Donna Biederman, DrPH, MN, RN, and associate professor at DUSON, has worked with Curtis and four others from DUHS over the past year, representing the School in the population initiative group created by Chancellor Washington. The group sponsored a symposium in April 2018 entitled, “Bridging Population Health at Duke.” The aim of the event was to “coalesce the Duke University community around a shared vision of improving health through innovative research and advanced care.”

“Population health is something that is fundamental to nursing,” Biederman said. “It’s a profession historically grounded in social justice.” In fact, since 2012 DUSON has educated more than 500 health care providers in population health through its Population Care Coordinator Program. Most recently, in 2017 DUSON launched the DUSON Community Health Improvement Partnership Program (D-CHIPP), which Biederman directs.

“We need a fundamental shift in the way we think about things, even from the academic perspective,” Biederman said, recalling a challenge issued at the April symposium. “Would you rather have an article published in the New England Journal of Medicine, or would you rather have a program that helped 10,000 people? Which would you choose? Or can teams of providers and researchers do both?”

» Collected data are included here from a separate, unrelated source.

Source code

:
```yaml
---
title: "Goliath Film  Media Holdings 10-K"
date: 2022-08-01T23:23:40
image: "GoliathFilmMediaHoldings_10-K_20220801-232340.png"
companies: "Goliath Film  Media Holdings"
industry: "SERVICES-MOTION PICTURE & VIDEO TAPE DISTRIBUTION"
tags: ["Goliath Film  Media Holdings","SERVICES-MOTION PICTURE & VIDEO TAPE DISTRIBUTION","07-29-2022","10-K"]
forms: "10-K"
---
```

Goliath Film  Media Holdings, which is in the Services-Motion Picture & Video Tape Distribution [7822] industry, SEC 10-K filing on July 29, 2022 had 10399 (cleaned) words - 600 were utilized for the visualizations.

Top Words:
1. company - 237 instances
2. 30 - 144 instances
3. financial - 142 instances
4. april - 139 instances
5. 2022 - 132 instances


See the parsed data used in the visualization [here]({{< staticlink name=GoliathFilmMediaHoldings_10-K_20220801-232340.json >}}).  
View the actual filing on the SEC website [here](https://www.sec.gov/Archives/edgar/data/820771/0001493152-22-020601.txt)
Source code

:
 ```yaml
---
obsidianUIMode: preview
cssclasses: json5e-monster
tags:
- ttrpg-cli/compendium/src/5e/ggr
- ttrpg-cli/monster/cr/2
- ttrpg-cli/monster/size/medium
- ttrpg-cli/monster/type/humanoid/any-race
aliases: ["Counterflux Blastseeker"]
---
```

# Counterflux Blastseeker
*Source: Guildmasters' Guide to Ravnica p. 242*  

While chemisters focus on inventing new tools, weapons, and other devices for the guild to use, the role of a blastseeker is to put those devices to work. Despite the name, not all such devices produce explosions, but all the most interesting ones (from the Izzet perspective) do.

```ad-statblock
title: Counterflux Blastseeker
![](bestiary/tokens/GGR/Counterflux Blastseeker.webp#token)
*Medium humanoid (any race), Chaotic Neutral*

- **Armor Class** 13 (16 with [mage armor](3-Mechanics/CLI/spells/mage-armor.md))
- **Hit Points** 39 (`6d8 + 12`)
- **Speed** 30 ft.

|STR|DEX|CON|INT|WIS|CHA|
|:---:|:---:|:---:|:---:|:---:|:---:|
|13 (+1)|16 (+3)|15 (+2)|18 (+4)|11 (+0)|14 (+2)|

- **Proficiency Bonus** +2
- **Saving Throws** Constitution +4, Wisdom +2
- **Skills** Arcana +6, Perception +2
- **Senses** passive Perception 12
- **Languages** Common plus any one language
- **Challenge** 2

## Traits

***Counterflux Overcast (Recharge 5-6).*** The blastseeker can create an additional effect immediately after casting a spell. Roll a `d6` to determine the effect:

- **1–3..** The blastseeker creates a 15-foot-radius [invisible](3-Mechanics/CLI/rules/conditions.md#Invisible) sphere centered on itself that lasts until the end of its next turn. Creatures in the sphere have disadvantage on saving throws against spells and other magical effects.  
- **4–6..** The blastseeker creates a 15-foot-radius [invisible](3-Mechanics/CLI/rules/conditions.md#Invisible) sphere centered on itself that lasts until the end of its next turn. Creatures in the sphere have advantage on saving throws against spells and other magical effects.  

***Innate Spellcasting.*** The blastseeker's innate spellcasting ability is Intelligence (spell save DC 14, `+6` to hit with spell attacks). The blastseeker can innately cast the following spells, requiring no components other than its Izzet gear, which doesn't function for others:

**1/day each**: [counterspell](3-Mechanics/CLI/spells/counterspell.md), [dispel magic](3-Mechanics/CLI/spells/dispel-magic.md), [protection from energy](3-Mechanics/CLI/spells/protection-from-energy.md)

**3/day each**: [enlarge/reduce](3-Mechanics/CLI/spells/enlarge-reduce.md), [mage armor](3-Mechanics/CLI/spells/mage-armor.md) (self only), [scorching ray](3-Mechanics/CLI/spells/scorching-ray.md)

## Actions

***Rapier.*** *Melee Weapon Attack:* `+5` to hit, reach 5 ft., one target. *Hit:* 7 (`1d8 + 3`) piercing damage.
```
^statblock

The call to community health improvement is one that nurses, physicians, scientists, social workers and community organizations are working together to answer. “The reality is, things are moving to team-based care,” Broome said. “And nurses have a rich tradition in health promotion and have much to bring to these teams.”

Broome said she is excited about this initiative at Duke and how it will play out in the School of Nursing. Instead of dismissing it as a passing idea, Duke as a whole is meeting the paradigm shift head-on.

“Duke is willing to look at the challenges and study them in relatively short periods of time, do deep dives, and ask, ‘What are we contributing to this? What can we do differently?” Broome said. “Number 1, this isn’t a fad. Number 2, it’s the right thing to do and number 3, we need to be part of the solution.”